═════ Data extracts

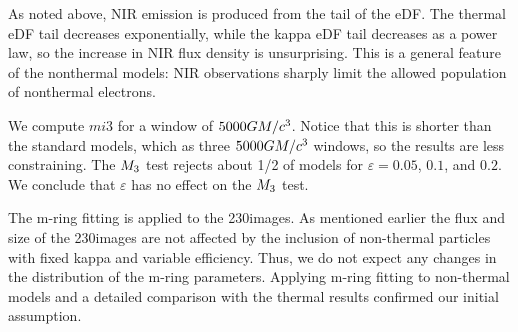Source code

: As noted above, NIR emission is produced from the tail of the eDF.  The thermal eDF tail decreases exponentially, while the kappa eDF tail decreases as a power law, so the increase in NIR flux density is unsurprising.  This is a general feature of the nonthermal models: NIR observations sharply limit the allowed population of nonthermal electrons.


We compute $mi{3}$ for a window of $\num{5000}GM/c^3$.  Notice that this is shorter than the standard models, which as three $\num{5000}GM/c^3$ windows, so the results are less constraining.  The $M_{3}$ test rejects about 1/2 of models for $\varepsilon = 0.05$, $0.1$, and $0.2$.  We conclude that $\varepsilon$ has no effect on the $M_{3}$ test.



The m-ring fitting is applied to the 230\GHz images. As mentioned earlier the flux and size of the 230\GHz images are not affected by the inclusion of non-thermal particles with fixed kappa and variable efficiency. Thus, we do not expect any changes in the distribution of the m-ring parameters.  Applying m-ring fitting to non-thermal models and a detailed comparison with the thermal results confirmed our initial assumption.


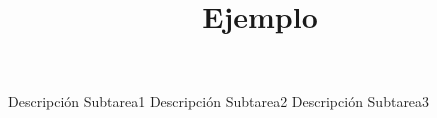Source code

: \documentclass{oci}
\title{Ejemplo}
\begin{document}
\begin{problemDescription}
\lipsum[1-3]
\end{problemDescription}

\begin{inputDescription}
\lipsum[1]
\end{inputDescription}

\begin{outputDescription}
\lipsum[1]
\end{outputDescription}

\begin{scoreDescription}
  Descripción Subtarea1
  Descripción Subtarea2
  Descripción Subtarea3
\end{scoreDescription}

\begin{sampleDescription}
\end{sampleDescription}
\end{document}
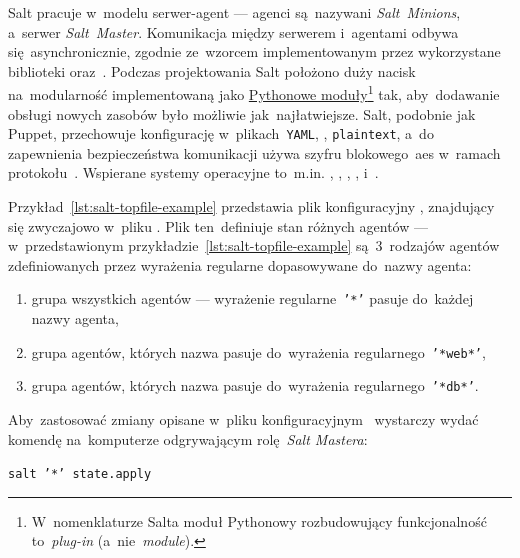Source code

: \documentclass[thesis]{subfiles}
\begin{document}
Salt pracuje w~modelu serwer-agent --- agenci są~nazywani \emph{Salt~Minions}, a~serwer \emph{Salt~Master}. Komunikacja między serwerem i~agentami odbywa się~asynchronicznie, zgodnie ze~wzorcem  implementowanym przez wykorzystane biblioteki  oraz~. Podczas projektowania Salt położono duży nacisk na~modularność implementowaną jako \href{https://docs.python.org/3.7/tutorial/modules.html}{Pythonowe moduły}\footnote{W~nomenklaturze Salta moduł Pythonowy rozbudowujący funkcjonalność to~\emph{plug-in} (a~nie~\emph{module}).} tak, aby~dodawanie obsługi nowych zasobów było możliwie jak~najłatwiejsze. Salt, podobnie jak Puppet, przechowuje konfigurację w~plikach~\texttt{YAML}, \json{}, \texttt{plaintext}, a~do zapewnienia bezpieczeństwa komunikacji używa szyfru blokowego~\gls{aes} w~ramach protokołu~. Wspierane systemy operacyjne to~m.in. \emph{}, , , ,  i~.

Przykład~\ref{lst:salt-topfile-example} przedstawia plik konfiguracyjny , znajdujący się zwyczajowo w~pliku . Plik ten~definiuje stan różnych agentów --- w~przedstawionym przykładzie~\ref{lst:salt-topfile-example} są~3~rodzajów agentów zdefiniowanych przez wyrażenia regularne dopasowywane do~nazwy agenta:\mynobreakpar
\begin{enumerate}
	\item grupa wszystkich agentów --- wyrażenie regularne~\texttt{'*'} pasuje do~każdej nazwy agenta,
	\item grupa agentów, których nazwa pasuje do~wyrażenia regularnego~\texttt{'*web*'},
	\item grupa agentów, których nazwa pasuje do~wyrażenia regularnego~\texttt{'*db*'}.
\end{enumerate}
Aby~zastosować zmiany opisane w~pliku konfiguracyjnym~ wystarczy wydać komendę na~komputerze odgrywającym rolę~\emph{Salt Mastera}:\mynobreakpar
\begin{center}
	\texttt{salt '*' state.apply}
\end{center}
\end{document}

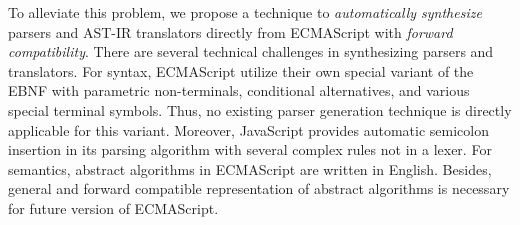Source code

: To alleviate this problem, we propose a technique to \textit{automatically
synthesize} parsers and AST-IR translators directly from ECMAScript with
\textit{forward compatibility}. There are several technical challenges in
synthesizing parsers and translators. For syntax, ECMAScript utilize their own
special variant of the EBNF with parametric non-terminals, conditional
alternatives, and various special terminal symbols.  Thus, no existing parser
generation technique is directly applicable for this variant.  Moreover,
JavaScript provides automatic semicolon insertion in its parsing algorithm with
several complex rules not in a lexer. For semantics, abstract algorithms in
ECMAScript are written in English.  Besides, general and forward compatible
representation of abstract algorithms is necessary for future version of
ECMAScript.


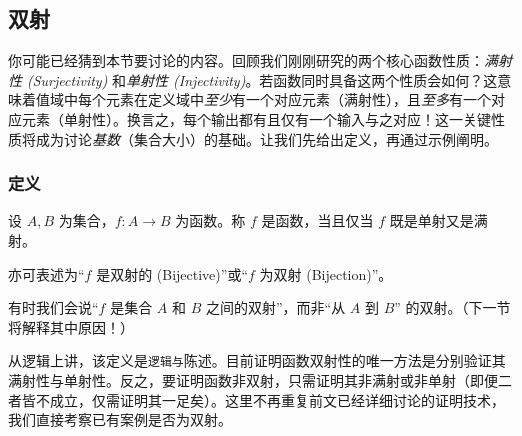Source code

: 
\subsection{双射}

你可能已经猜到本节要讨论的内容。回顾我们刚刚研究的两个核心函数性质：\emph{满射性 (Surjectivity)} 和\emph{单射性 (Injectivity)}。若函数同时具备这两个性质会如何？这意味着值域中每个元素在定义域中\emph{至少}有一个对应元素（满射性），且\emph{至多}有一个对应元素（单射性）。换言之，每个输出都有且仅有一个输入与之对应！这一关键性质将成为讨论\emph{基数}（集合大小）的基础。让我们先给出定义，再通过示例阐明。

\subsubsection*{定义}

\begin{definition}
    设 $A, B$ 为集合，$f: A \to B$ 为函数。称 $f$ 是函数，当且仅当 $f$ 既是单射又是满射。

    亦可表述为``$f$ 是双射的 (Bijective)''或``$f$ 为双射 (Bijection)''。

    有时我们会说``$f$ 是集合 $A$ 和 $B$ 之间的双射''，而非``从 $A$ 到 $B$'' 的双射。（下一节将解释其中原因！）
\end{definition}

从逻辑上讲，该定义是\verb|逻辑与|陈述。目前证明函数双射性的唯一方法是分别验证其满射性与单射性。反之，要证明函数非双射，只需证明其非满射或非单射（即便二者皆不成立，仅需证明其一足矣）。这里不再重复前文已经详细讨论的证明技术，我们直接考察已有案例是否为双射。\\


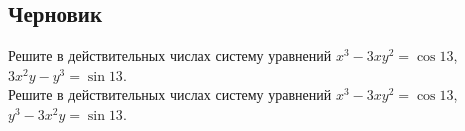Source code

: %
%

\subsection*{Черновик}

\begin{problems}

\item
\sbp
Решите в действительных числах систему уравнений
$x^3 - 3 x y^2 = \cos 13$, $3 x^2 y - y^3 = \sin 13$.
\\
\sbp
Решите в действительных числах систему уравнений
$x^3 - 3 x y^2 = \cos 13$, $y^3 - 3 x^2 y = \sin 13$.

\end{problems}

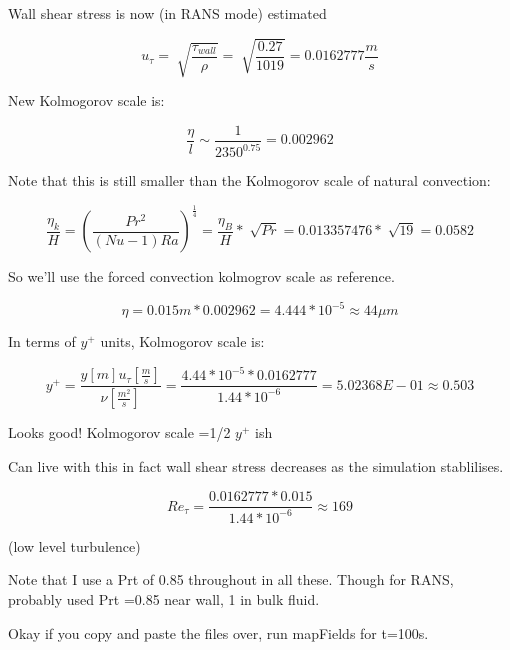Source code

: \documentclass[12pt]{article}
\renewcommand{\_}{\kern-1.5pt\textunderscore\kern-1.5pt}
\begin{document}
 Wall shear stress is now (in RANS mode)  estimated\par

 \[ u_{ \tau}=\sqrt[]{\frac{ \tau_{wall}}{ \rho }}=\sqrt[]{\frac{0.27}{1019}}=0.0162777\frac{m}{s} \] \par

New Kolmogorov scale is:\par

 \[ \frac{ \eta }{l} \sim \frac{1}{2350^{0.75}}=0.002962 \] \par

Note that this is still smaller than the Kolmogorov scale of natural convection:\par

 \[ \frac{ \eta _{k}}{H}= \left( \frac{Pr^{2}}{ \left( Nu-1 \right) Ra} \right) ^{\frac{1}{4}}=\frac{ \eta _{B}}{H}\ast\sqrt[]{Pr}=0.013357476\ast\sqrt[]{19}=0.0582 \] \par

So we’ll use the forced convection kolmogrov scale as reference.\par

 \[  \eta =0.015m\ast0.002962=4.444\ast10^{-5} \approx 44 \mu m \] \par

In terms of  \( y^{+} \)  units, Kolmogorov scale is:\par

 \[ y^{+}=\frac{y \left[ m \right] u_{ \tau} \left[ \frac{m}{s} \right] }{ \nu  \left[ \frac{m^{2}}{s} \right] }=\frac{4.44\ast10^{-5}\ast0.0162777}{1.44\ast10^{-6}}=5.02368E-01 \approx 0.503 \] \par

Looks good! Kolmogorov scale =1/2  \( y^{+} \)  ish\par

Can live with this  in fact wall shear stress decreases as the simulation stablilises.\par

 \[ Re_{ \tau}=\frac{0.0162777\ast0.015}{1.44\ast10^{-6}} \approx 169 \] \par

(low level turbulence)\par

Note that I use a Prt of 0.85 throughout in all these. Though for RANS, probably used Prt =0.85 near wall, 1 in bulk fluid.\par


\vspace{\baselineskip}
Okay if you copy and paste the files over, run mapFields for t=100s.\par
\end{document}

══════════

If a line of the data contains the word "forward", count it; say how many such lines there are and nothing else.

_Task result_
2